**What is required:**
All lines from the opening of the material up to and including the line with "Now you can" should be transcribed exactly, pictures excepted.

**Provided records:**
····················

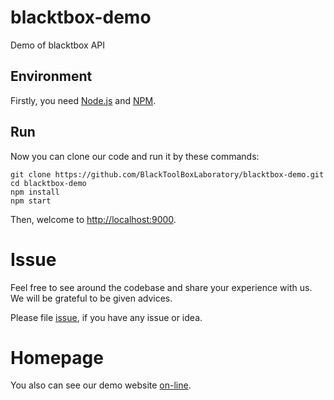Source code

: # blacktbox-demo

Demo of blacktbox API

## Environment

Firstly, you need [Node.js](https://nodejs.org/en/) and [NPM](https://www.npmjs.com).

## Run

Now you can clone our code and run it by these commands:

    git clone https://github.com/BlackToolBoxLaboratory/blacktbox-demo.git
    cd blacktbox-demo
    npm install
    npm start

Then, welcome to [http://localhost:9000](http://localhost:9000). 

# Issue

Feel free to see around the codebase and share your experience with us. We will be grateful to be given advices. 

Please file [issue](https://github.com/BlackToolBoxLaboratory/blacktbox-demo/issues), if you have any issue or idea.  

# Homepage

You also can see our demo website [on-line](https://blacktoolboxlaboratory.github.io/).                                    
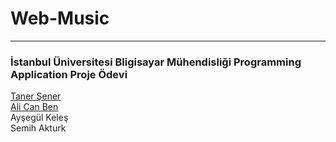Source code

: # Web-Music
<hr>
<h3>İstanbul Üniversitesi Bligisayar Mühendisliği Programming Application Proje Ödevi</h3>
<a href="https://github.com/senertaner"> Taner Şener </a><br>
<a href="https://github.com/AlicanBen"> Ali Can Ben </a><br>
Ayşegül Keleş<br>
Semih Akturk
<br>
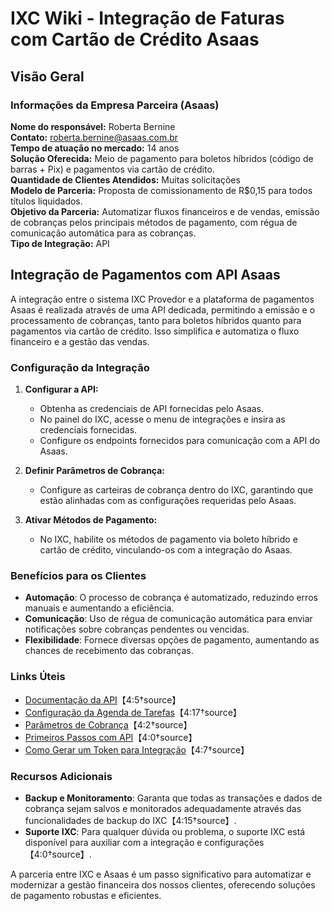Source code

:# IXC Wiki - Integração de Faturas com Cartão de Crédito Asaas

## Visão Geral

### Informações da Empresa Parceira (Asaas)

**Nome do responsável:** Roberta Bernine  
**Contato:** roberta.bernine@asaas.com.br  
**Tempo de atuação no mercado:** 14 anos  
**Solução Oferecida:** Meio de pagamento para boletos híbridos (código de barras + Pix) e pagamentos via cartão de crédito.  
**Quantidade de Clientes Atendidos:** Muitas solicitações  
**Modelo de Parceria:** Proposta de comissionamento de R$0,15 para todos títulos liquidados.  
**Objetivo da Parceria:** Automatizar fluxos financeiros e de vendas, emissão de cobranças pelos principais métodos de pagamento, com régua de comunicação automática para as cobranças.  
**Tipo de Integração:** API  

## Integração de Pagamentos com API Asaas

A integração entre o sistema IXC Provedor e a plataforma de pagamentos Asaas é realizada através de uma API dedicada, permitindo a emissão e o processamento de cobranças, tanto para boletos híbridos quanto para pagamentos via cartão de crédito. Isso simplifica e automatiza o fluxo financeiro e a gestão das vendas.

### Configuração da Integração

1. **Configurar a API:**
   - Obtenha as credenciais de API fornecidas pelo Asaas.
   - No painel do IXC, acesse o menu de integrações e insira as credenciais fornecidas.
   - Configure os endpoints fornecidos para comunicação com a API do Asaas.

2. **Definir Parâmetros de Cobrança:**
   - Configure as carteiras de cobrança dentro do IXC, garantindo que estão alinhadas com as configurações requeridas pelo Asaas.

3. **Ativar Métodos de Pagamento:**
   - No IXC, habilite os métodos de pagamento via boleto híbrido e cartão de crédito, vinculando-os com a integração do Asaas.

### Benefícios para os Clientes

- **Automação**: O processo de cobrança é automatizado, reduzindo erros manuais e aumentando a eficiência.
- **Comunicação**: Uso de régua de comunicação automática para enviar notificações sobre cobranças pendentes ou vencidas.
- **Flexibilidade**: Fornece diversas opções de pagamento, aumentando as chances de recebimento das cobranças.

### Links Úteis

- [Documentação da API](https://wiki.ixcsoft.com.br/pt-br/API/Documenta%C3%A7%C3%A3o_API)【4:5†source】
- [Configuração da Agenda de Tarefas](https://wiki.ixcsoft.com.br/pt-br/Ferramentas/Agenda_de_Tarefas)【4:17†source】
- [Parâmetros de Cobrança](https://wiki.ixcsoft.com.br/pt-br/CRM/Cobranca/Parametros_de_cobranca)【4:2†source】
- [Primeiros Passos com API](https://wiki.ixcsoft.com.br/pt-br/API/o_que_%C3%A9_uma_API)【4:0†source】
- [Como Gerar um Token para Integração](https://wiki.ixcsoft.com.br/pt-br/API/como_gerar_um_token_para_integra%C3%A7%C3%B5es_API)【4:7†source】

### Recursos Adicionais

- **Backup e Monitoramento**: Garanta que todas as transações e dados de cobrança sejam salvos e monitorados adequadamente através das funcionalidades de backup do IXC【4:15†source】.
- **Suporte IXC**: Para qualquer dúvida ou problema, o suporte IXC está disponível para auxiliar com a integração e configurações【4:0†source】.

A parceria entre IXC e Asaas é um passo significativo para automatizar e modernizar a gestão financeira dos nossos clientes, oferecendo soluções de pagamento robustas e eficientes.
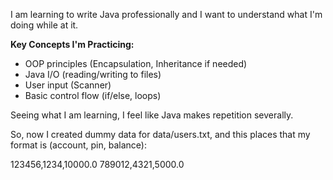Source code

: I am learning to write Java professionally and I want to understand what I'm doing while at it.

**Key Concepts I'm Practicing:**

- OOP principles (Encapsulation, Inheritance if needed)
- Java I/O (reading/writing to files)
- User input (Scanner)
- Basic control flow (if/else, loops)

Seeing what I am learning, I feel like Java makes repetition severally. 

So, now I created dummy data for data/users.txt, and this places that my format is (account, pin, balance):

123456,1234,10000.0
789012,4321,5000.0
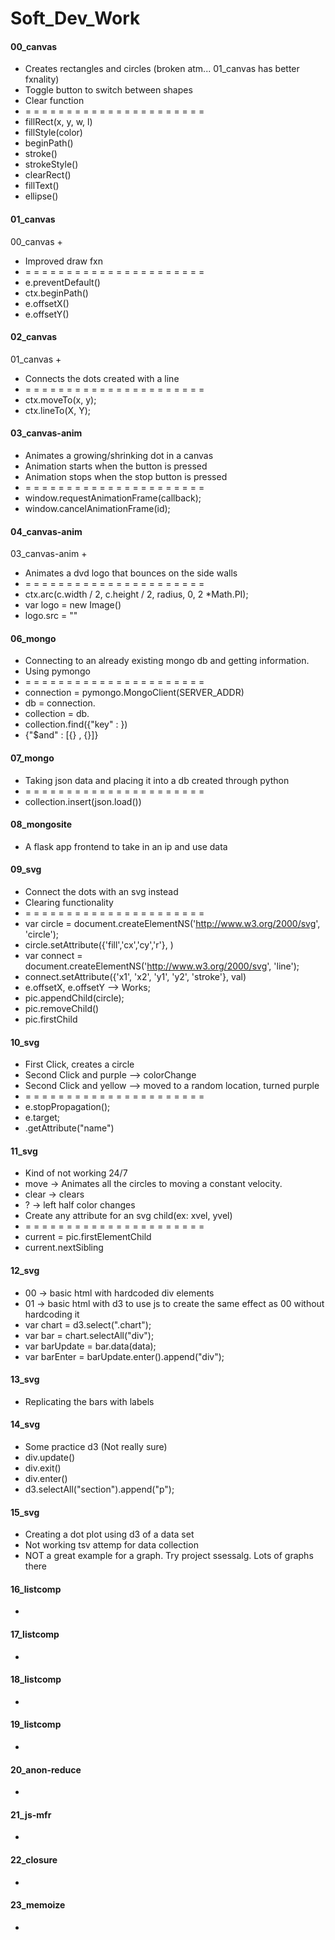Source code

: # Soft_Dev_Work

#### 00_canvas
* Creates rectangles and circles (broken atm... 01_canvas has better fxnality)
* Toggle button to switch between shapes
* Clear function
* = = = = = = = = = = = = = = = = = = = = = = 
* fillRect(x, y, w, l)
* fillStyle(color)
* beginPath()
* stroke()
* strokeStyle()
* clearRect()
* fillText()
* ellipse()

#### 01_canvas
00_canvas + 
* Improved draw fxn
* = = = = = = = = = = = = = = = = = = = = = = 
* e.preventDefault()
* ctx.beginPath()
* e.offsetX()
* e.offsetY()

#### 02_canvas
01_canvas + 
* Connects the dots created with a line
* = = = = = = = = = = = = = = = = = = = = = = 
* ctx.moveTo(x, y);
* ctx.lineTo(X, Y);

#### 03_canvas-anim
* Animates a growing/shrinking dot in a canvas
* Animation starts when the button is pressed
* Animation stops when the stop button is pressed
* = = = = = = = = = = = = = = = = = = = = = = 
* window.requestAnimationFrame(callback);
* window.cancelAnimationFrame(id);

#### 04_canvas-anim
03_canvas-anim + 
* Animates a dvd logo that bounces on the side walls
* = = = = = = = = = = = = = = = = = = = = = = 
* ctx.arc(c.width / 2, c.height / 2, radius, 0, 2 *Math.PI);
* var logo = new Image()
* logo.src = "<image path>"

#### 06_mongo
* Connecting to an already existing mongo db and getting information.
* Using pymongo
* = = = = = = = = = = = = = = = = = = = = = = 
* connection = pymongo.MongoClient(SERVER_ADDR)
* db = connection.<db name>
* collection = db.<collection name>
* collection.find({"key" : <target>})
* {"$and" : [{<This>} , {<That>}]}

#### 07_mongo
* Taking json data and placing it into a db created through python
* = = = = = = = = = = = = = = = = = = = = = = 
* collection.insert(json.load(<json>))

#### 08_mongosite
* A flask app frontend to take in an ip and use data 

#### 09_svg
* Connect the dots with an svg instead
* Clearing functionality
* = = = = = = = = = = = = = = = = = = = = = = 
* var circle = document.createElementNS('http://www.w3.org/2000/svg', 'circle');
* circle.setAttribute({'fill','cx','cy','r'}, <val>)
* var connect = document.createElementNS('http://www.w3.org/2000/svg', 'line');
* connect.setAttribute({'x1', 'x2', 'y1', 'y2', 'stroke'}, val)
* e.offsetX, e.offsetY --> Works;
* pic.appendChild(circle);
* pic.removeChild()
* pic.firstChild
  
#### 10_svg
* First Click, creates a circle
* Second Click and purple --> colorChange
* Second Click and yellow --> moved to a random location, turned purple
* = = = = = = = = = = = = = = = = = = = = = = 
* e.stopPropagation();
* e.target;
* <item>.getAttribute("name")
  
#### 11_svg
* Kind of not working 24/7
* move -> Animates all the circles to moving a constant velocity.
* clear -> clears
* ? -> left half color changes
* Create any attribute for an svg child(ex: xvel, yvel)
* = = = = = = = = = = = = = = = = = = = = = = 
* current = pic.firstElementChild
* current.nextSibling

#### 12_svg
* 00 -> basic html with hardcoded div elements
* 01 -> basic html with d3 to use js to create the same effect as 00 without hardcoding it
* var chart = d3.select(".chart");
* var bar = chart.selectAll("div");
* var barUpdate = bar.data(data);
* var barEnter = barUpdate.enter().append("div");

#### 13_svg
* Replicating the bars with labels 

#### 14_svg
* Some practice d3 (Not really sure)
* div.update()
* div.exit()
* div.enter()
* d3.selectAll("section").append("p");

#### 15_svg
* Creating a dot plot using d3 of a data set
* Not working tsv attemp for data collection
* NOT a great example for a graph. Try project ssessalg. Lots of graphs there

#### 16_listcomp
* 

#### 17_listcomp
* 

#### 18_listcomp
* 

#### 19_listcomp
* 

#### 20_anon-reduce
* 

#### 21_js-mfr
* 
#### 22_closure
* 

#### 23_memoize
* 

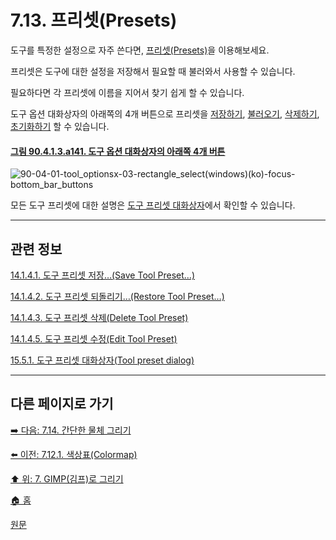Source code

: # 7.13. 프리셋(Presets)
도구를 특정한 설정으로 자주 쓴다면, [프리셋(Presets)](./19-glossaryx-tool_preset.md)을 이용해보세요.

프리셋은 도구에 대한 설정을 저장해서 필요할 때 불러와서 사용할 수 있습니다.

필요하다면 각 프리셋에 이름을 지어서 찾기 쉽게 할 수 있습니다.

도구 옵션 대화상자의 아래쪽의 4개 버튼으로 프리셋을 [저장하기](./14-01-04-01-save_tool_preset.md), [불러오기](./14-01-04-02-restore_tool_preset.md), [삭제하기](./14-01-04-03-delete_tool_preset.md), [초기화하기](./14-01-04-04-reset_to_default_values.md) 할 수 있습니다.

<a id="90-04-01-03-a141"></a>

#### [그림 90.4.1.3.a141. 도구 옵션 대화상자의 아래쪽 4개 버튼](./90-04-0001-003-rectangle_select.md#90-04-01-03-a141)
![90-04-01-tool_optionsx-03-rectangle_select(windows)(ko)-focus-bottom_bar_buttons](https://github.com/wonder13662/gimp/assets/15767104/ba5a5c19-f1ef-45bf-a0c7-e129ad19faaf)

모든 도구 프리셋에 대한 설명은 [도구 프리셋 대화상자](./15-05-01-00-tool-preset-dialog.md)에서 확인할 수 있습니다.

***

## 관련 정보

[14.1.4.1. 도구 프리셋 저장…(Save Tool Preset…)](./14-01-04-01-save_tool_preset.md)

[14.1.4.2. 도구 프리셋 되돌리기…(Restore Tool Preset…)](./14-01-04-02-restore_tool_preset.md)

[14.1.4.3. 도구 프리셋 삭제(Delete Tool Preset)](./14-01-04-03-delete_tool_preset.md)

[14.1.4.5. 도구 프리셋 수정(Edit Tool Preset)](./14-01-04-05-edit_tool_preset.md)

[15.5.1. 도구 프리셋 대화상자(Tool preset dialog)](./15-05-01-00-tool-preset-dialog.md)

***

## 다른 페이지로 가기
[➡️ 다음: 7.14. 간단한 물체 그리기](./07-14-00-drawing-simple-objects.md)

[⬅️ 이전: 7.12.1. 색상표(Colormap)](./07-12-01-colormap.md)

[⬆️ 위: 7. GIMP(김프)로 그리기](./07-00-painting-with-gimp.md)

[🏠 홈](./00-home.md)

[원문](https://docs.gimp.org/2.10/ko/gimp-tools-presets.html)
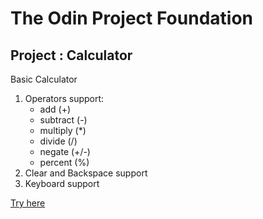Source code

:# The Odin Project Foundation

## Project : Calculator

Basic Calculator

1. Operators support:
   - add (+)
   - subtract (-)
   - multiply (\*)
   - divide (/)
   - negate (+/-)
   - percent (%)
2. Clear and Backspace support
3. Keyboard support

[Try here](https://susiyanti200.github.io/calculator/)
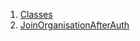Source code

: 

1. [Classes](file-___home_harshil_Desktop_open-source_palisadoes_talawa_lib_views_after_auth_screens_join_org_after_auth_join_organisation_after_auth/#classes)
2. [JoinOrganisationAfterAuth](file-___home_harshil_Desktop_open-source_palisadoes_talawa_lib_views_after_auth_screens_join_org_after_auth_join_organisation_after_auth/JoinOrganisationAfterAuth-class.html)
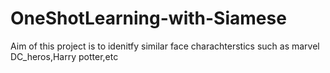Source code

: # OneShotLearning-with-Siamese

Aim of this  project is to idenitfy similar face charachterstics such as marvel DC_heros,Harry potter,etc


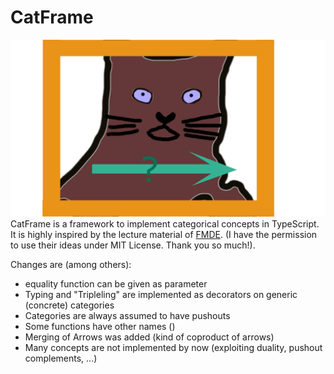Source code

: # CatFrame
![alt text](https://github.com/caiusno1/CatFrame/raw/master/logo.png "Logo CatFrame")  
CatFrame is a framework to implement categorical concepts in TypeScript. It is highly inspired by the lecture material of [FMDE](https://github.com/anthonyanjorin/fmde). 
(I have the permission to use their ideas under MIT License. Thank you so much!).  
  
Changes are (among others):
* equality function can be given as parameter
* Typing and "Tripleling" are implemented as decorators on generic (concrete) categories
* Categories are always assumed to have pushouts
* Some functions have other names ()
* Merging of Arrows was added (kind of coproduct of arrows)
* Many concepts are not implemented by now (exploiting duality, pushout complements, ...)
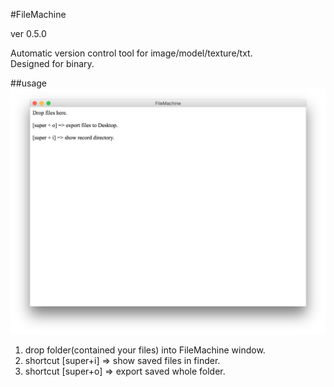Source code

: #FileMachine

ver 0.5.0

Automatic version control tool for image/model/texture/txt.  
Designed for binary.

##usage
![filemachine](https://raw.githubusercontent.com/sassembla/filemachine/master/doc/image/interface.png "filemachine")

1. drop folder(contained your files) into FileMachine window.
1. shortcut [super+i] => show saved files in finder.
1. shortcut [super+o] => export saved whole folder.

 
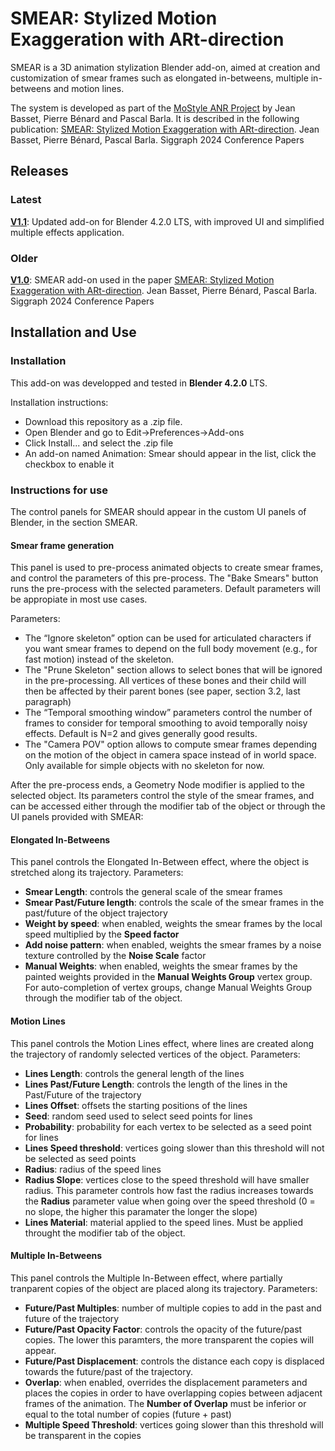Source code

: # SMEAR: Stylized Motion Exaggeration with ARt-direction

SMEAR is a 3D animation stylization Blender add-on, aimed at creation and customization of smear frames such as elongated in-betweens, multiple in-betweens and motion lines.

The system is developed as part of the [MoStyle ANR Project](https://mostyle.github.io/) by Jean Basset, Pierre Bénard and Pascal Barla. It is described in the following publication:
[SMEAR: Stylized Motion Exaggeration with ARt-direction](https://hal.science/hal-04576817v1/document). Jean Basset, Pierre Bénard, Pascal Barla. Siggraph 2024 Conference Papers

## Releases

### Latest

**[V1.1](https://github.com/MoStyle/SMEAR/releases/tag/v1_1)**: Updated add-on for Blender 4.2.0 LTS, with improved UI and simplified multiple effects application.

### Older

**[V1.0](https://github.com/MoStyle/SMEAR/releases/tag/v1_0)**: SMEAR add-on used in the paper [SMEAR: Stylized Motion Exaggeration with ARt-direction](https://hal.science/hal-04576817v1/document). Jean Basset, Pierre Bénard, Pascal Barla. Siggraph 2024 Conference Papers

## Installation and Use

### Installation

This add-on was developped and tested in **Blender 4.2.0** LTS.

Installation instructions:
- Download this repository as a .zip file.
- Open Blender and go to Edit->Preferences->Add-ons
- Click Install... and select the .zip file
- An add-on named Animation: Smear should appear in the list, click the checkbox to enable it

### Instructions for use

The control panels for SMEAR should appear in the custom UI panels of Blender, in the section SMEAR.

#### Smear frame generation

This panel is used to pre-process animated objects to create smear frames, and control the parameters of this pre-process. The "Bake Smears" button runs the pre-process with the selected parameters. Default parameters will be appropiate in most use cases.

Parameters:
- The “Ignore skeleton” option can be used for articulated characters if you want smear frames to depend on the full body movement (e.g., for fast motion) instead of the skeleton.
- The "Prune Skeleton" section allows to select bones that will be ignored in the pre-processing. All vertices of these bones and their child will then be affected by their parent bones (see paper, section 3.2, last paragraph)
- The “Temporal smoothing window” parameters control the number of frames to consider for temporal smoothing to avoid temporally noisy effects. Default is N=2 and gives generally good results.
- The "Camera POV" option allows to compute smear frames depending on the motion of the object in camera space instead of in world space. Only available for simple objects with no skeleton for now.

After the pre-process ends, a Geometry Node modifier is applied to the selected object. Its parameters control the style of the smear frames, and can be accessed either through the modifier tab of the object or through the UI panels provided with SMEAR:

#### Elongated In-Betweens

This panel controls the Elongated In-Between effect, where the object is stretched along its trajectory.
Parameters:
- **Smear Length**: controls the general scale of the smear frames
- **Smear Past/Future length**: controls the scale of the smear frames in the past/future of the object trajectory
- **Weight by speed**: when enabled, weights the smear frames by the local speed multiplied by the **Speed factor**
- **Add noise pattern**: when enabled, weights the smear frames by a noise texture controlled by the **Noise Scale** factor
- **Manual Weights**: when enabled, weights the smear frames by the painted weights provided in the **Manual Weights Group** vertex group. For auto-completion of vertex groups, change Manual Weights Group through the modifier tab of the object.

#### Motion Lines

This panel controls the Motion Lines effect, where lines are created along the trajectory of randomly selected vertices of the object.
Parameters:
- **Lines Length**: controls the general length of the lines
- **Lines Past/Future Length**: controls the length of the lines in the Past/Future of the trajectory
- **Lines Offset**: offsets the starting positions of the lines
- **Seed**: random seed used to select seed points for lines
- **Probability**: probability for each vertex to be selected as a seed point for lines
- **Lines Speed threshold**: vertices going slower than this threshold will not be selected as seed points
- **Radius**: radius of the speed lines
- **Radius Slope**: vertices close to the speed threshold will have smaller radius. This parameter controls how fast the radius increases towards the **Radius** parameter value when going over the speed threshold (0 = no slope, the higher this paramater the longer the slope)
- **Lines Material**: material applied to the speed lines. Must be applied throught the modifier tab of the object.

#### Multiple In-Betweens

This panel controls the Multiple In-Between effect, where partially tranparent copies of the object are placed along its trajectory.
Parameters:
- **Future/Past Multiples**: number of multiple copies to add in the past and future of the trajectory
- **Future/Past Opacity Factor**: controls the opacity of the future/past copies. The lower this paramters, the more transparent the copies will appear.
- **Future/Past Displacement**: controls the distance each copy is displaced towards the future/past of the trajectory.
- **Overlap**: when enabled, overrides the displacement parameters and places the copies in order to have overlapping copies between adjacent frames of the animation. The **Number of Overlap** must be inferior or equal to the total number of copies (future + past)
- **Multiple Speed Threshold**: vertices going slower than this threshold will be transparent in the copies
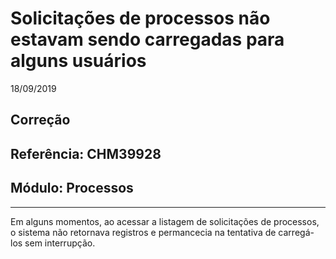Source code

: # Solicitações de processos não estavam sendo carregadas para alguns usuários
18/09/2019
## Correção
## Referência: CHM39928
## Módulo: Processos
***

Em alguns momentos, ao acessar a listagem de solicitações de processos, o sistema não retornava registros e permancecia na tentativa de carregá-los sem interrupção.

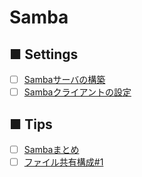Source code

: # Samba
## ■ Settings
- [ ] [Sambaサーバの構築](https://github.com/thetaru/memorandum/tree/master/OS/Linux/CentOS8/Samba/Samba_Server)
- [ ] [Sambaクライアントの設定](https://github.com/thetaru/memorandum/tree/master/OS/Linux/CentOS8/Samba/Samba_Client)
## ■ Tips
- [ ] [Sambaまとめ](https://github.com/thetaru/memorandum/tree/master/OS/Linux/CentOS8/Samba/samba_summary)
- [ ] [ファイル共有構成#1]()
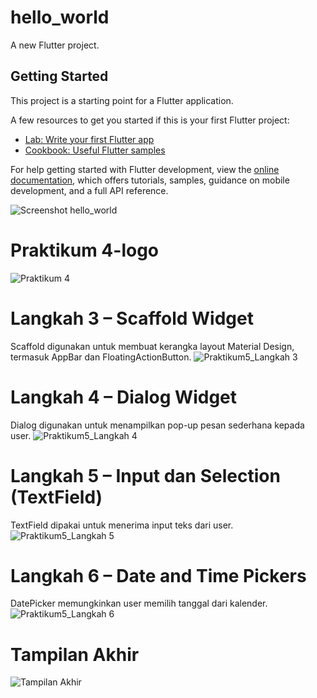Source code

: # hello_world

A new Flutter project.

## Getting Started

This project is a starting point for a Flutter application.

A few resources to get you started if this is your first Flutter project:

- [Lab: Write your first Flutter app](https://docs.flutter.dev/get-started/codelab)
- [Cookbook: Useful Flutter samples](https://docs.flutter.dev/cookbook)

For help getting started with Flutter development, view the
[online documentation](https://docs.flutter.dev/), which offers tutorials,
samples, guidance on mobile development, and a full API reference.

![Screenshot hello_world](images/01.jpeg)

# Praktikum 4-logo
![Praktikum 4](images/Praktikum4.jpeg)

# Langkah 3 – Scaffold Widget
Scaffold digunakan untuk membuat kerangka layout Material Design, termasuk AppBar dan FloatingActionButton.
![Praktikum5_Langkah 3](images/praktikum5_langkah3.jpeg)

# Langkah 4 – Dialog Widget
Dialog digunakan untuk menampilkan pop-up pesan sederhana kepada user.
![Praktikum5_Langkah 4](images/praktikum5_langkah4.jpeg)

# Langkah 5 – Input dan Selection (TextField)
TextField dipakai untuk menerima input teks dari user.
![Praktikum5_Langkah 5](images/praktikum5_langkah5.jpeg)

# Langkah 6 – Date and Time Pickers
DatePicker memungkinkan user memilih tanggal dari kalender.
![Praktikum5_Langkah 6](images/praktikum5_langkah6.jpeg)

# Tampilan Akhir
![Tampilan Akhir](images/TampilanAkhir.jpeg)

····················

**Answer space:**
Source code

: # blacktbox-demo

Demo of blacktbox API

## Environment

Firstly, you need [Node.js](https://nodejs.org/en/) and [NPM](https://www.npmjs.com).

## Run

Now you can clone our code and run it by these commands:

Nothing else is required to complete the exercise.